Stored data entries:
________________

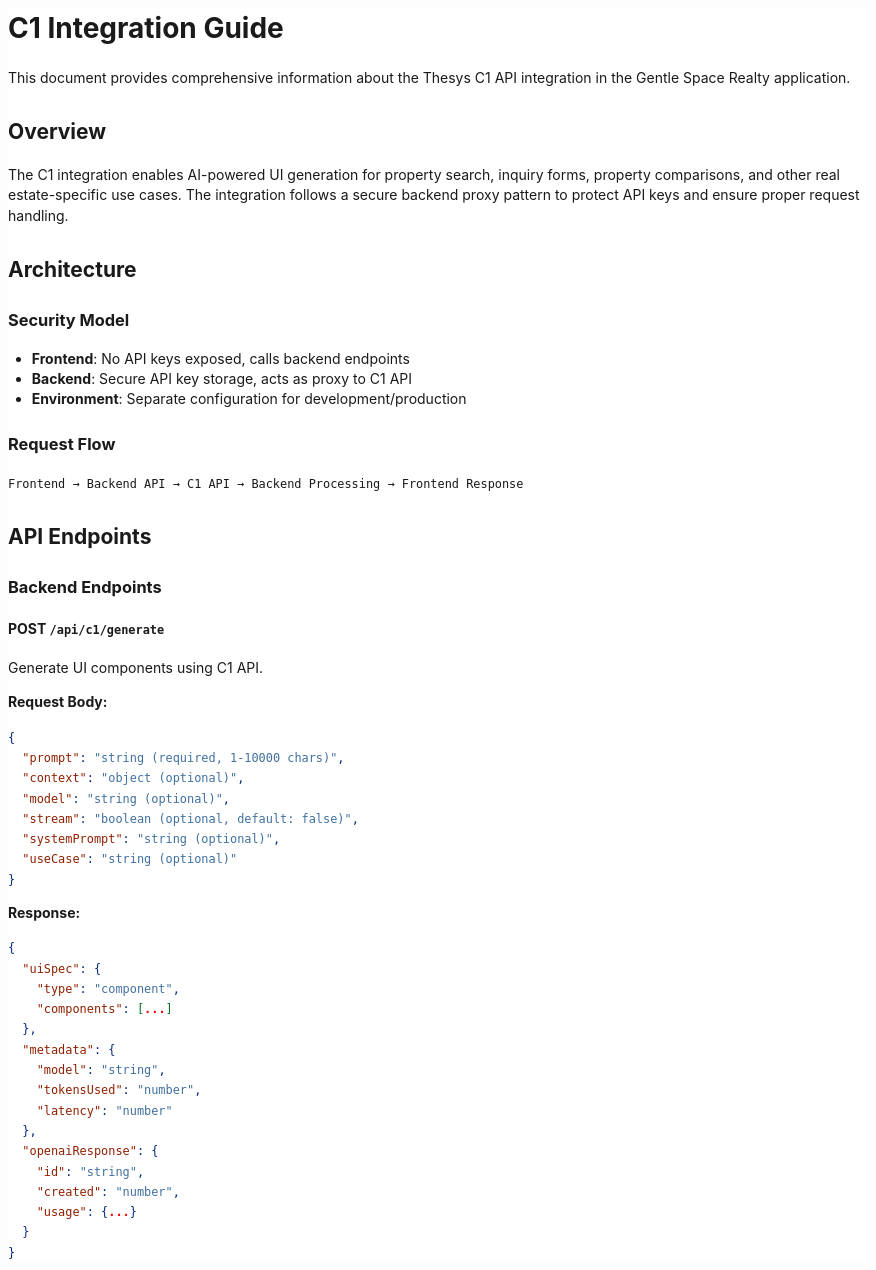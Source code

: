 # C1 Integration Guide

This document provides comprehensive information about the Thesys C1 API integration in the Gentle Space Realty application.

## Overview

The C1 integration enables AI-powered UI generation for property search, inquiry forms, property comparisons, and other real estate-specific use cases. The integration follows a secure backend proxy pattern to protect API keys and ensure proper request handling.

## Architecture

### Security Model
- **Frontend**: No API keys exposed, calls backend endpoints
- **Backend**: Secure API key storage, acts as proxy to C1 API
- **Environment**: Separate configuration for development/production

### Request Flow
```
Frontend → Backend API → C1 API → Backend Processing → Frontend Response
```

## API Endpoints

### Backend Endpoints

#### POST `/api/c1/generate`
Generate UI components using C1 API.

**Request Body:**
```json
{
  "prompt": "string (required, 1-10000 chars)",
  "context": "object (optional)",
  "model": "string (optional)",
  "stream": "boolean (optional, default: false)",
  "systemPrompt": "string (optional)",
  "useCase": "string (optional)"
}
```

**Response:**
```json
{
  "uiSpec": {
    "type": "component",
    "components": [...]
  },
  "metadata": {
    "model": "string",
    "tokensUsed": "number",
    "latency": "number"
  },
  "openaiResponse": {
    "id": "string",
    "created": "number",
    "usage": {...}
  }
}
```
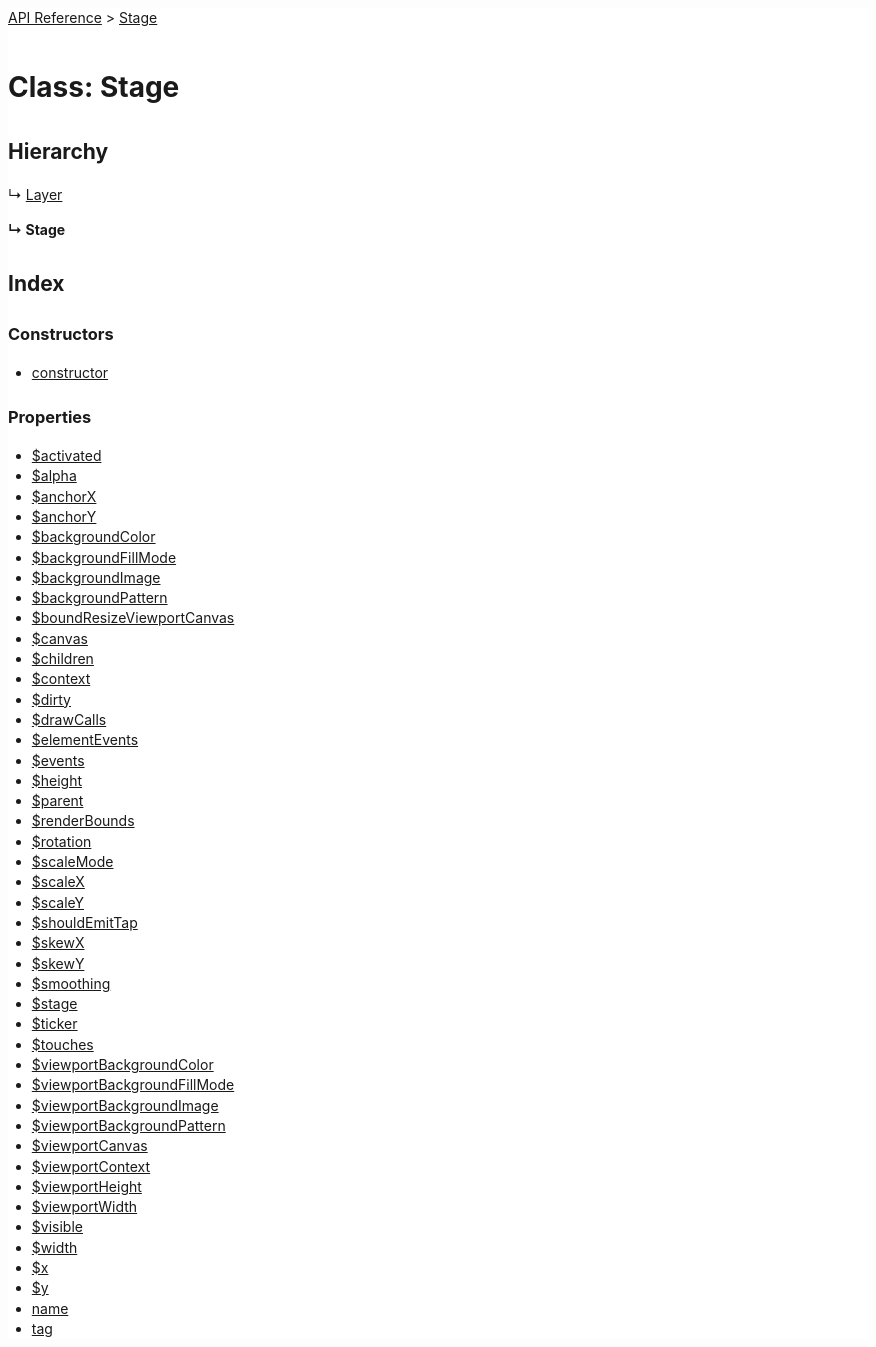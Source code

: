 [API Reference](../README.md) > [Stage](../classes/stage.md)

# Class: Stage

## Hierarchy

↳  [Layer](layer.md)

**↳ Stage**

## Index

### Constructors

* [constructor](stage.md#constructor)

### Properties

* [$activated](stage.md#_activated)
* [$alpha](stage.md#_alpha)
* [$anchorX](stage.md#_anchorx)
* [$anchorY](stage.md#_anchory)
* [$backgroundColor](stage.md#_backgroundcolor)
* [$backgroundFillMode](stage.md#_backgroundfillmode)
* [$backgroundImage](stage.md#_backgroundimage)
* [$backgroundPattern](stage.md#_backgroundpattern)
* [$boundResizeViewportCanvas](stage.md#_boundresizeviewportcanvas)
* [$canvas](stage.md#_canvas)
* [$children](stage.md#_children)
* [$context](stage.md#_context)
* [$dirty](stage.md#_dirty)
* [$drawCalls](stage.md#_drawcalls)
* [$elementEvents](stage.md#_elementevents)
* [$events](stage.md#_events)
* [$height](stage.md#_height)
* [$parent](stage.md#_parent)
* [$renderBounds](stage.md#_renderbounds)
* [$rotation](stage.md#_rotation)
* [$scaleMode](stage.md#_scalemode)
* [$scaleX](stage.md#_scalex)
* [$scaleY](stage.md#_scaley)
* [$shouldEmitTap](stage.md#_shouldemittap)
* [$skewX](stage.md#_skewx)
* [$skewY](stage.md#_skewy)
* [$smoothing](stage.md#_smoothing)
* [$stage](stage.md#_stage)
* [$ticker](stage.md#_ticker)
* [$touches](stage.md#_touches)
* [$viewportBackgroundColor](stage.md#_viewportbackgroundcolor)
* [$viewportBackgroundFillMode](stage.md#_viewportbackgroundfillmode)
* [$viewportBackgroundImage](stage.md#_viewportbackgroundimage)
* [$viewportBackgroundPattern](stage.md#_viewportbackgroundpattern)
* [$viewportCanvas](stage.md#_viewportcanvas)
* [$viewportContext](stage.md#_viewportcontext)
* [$viewportHeight](stage.md#_viewportheight)
* [$viewportWidth](stage.md#_viewportwidth)
* [$visible](stage.md#_visible)
* [$width](stage.md#_width)
* [$x](stage.md#_x)
* [$y](stage.md#_y)
* [name](stage.md#name)
* [tag](stage.md#tag)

________________

• Work instruction:
All lines in the data that contain the word "number" should be copied.

• Solution for this task:
    "tokensUsed": "number",
    "latency": "number"
    "created": "number",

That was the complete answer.